Re: [DISCUSS] Handling spark.databricks.* config being exposed in 3.5.4 in Spark 4.0.0+

Andrew Melo Mon, 10 Mar 2025 19:52:50 -0700

Hi Jungtaek

below


On Mon, Mar 10, 2025 at 9:02 PM Jungtaek Lim
<kabhwan.opensou...@gmail.com> wrote:
>
> Replied inline
>
> On Tue, Mar 11, 2025 at 10:39 AM Andrew Melo <andrew.m...@gmail.com> wrote:
>>
>> Hi Jungtaek,
>>
>> I've read the discussion, which is why I replied with my questions
>> (which you neglected to answer). Your deflection and lack of response
>> to direct questions should be (IMO) disqualifying. So, again:
>>
>> To put it into less complicated words - presumably the people using
>> the databricks.* configs were already using the databricks runtime.
>> Why does Apache spark need to carry an extra migration patch when the
>> users who would be affected are already using the Databricks fork? I
>> don't see a situation where:
>>
>> A) legacy 3.5.x queries were using databricks-specific options
>> B) these users want to run the same queries in OSS spark today
>> C) the same people will not be using the databricks fork.
>
>
> I don't understand why you couple this with Databricks Runtime.
>
> If I were pushing this to the case where the config was only released in 
> Databricks Runtime and not yet to be released in Apache Spark, you are 
> definitely right, although there are a bunch of other ways around to solve 
> the issue on the vendor side, and I wouldn't choose this way which would be 
> expected to have a lot of burden.
>
> This config was released to "Apache" Spark 3.5.4, so this is NO LONGER just a 
> problem with vendor distribution. The breakage will happen even if someone 
> does not even know about Databricks Runtime at all and keeps using Apache 
> Spark.
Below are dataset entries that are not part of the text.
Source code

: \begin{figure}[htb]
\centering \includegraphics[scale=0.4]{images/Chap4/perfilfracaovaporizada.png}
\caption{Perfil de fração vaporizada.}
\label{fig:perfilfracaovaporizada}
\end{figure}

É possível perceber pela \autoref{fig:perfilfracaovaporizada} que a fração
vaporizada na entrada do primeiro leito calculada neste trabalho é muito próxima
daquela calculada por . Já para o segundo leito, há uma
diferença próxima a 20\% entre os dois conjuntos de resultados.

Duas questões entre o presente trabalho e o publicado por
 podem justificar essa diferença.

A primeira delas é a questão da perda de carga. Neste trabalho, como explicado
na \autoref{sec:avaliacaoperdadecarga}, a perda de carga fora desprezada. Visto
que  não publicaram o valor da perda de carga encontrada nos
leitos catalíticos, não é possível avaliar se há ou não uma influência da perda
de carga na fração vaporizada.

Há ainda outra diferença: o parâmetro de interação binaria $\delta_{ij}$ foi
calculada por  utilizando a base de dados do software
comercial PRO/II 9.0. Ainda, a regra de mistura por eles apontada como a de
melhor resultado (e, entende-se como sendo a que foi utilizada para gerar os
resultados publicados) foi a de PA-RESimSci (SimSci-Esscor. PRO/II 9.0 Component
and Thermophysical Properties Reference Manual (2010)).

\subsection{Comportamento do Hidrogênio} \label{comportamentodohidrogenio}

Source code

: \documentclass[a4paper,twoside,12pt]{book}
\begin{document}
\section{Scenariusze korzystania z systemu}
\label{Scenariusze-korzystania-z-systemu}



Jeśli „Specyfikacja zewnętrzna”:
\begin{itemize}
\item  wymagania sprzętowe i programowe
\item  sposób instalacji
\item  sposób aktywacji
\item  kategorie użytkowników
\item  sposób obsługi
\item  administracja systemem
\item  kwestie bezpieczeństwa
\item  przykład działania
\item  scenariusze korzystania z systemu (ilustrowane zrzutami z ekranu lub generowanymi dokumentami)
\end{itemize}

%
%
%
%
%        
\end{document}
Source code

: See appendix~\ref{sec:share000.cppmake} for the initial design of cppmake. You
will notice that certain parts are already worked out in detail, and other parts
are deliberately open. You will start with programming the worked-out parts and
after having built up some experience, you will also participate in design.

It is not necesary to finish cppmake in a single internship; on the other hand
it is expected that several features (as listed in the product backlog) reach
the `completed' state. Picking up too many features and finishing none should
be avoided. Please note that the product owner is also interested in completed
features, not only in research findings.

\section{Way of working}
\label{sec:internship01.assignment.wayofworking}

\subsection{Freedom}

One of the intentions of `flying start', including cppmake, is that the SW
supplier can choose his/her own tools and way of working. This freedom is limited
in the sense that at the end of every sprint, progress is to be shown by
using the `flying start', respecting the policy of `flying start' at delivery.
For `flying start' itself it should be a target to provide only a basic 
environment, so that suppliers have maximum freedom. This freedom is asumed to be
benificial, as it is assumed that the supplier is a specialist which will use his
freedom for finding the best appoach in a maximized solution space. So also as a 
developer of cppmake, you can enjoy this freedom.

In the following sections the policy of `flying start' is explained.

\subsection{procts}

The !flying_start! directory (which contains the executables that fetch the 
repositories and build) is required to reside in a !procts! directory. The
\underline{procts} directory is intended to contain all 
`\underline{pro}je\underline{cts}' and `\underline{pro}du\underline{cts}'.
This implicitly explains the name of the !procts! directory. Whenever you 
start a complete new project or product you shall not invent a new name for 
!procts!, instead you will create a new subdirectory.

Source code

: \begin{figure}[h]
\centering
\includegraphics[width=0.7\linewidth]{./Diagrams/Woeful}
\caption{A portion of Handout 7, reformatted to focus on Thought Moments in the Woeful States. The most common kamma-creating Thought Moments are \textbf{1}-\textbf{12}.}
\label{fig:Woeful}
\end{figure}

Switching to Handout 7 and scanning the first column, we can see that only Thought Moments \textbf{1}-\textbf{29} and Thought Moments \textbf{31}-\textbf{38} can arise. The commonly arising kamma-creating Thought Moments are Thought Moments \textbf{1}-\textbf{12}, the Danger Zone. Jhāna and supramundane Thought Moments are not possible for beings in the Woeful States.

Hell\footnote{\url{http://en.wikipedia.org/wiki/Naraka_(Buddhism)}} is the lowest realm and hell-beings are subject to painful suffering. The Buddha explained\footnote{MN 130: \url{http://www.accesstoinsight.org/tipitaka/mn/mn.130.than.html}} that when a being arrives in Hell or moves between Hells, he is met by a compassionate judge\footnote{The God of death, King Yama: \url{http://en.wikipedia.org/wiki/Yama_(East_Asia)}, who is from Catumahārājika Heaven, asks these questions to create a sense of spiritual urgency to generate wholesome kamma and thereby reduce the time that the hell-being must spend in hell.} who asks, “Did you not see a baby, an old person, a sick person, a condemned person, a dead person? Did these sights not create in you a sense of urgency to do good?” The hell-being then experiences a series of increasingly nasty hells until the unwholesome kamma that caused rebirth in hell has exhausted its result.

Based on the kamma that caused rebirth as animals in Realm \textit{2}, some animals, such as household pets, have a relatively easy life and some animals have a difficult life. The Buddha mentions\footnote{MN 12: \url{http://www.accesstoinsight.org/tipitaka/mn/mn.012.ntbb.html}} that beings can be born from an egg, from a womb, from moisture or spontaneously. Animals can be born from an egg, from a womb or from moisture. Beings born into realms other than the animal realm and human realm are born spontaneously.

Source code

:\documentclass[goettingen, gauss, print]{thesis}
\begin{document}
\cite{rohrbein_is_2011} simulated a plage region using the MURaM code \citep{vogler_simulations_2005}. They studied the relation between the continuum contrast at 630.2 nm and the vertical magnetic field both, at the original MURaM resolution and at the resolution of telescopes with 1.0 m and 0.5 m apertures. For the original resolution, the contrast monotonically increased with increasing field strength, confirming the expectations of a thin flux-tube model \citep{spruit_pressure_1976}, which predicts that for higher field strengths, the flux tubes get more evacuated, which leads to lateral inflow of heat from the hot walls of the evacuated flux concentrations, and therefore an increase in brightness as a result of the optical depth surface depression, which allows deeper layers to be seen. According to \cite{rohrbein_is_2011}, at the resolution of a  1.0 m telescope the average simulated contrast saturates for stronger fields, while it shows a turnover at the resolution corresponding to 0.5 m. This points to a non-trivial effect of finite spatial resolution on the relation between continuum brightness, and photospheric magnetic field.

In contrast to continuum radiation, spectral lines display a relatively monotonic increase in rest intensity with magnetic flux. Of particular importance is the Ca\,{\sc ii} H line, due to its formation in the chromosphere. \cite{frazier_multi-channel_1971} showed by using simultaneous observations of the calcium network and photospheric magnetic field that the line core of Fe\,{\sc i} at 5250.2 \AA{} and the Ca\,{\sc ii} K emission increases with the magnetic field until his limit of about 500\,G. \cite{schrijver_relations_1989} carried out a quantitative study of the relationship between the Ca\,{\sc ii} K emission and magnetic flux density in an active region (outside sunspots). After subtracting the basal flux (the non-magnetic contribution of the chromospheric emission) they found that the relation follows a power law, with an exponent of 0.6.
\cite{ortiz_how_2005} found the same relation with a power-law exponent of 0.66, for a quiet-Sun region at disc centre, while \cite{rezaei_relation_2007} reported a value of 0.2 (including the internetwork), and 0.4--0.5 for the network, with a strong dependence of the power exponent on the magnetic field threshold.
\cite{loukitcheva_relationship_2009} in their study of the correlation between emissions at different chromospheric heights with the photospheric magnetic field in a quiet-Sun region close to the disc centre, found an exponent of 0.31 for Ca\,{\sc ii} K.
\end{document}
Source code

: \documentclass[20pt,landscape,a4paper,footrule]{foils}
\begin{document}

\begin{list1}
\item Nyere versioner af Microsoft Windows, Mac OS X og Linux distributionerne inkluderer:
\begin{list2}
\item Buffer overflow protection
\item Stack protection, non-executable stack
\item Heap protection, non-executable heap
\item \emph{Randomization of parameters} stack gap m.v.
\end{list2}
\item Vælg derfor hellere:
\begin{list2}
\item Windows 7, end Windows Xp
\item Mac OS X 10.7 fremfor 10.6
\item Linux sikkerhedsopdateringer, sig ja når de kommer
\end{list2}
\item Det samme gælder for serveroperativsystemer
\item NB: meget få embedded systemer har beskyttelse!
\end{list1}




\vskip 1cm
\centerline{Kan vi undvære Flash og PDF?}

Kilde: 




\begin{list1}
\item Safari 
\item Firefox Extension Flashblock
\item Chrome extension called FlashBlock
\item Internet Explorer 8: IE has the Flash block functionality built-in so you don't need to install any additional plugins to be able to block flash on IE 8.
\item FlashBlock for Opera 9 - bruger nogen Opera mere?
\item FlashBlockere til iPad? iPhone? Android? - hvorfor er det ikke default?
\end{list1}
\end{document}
It just happens when users in Apache Spark 3.5.4 directly upgrade to 
> Apache Spark 4.0.0+ (rather than upgrading once to Apache Spark 3.5.5+).
> (Again, from the vendor codebase, it is not a problem at all to have such a 
> config and there is a much easier way to deal with it - migration logic is 
> not needed at all.)
>
> I think this is a major misunderstanding that you see in this discussion to 
> push vendor's code into OSS. Again, the migration logic is needed only by 
> OSS. I can guarantee that I am not doing this for a vendor. (I made my first 
> ASF contribution in 2014 and was a long time PMC member in the Apache Storm 
> project. I'm betting more than 10 years of contribution on OSS.).
>
> Technically speaking, I'm effectively wasting my time to push the thing I 
> think is the right way. I should be OK not to push this hard and it's not the 
> best use of time from a vendor perspective. This is really just due diligence 
> of the mistake, because I feel I need to do that.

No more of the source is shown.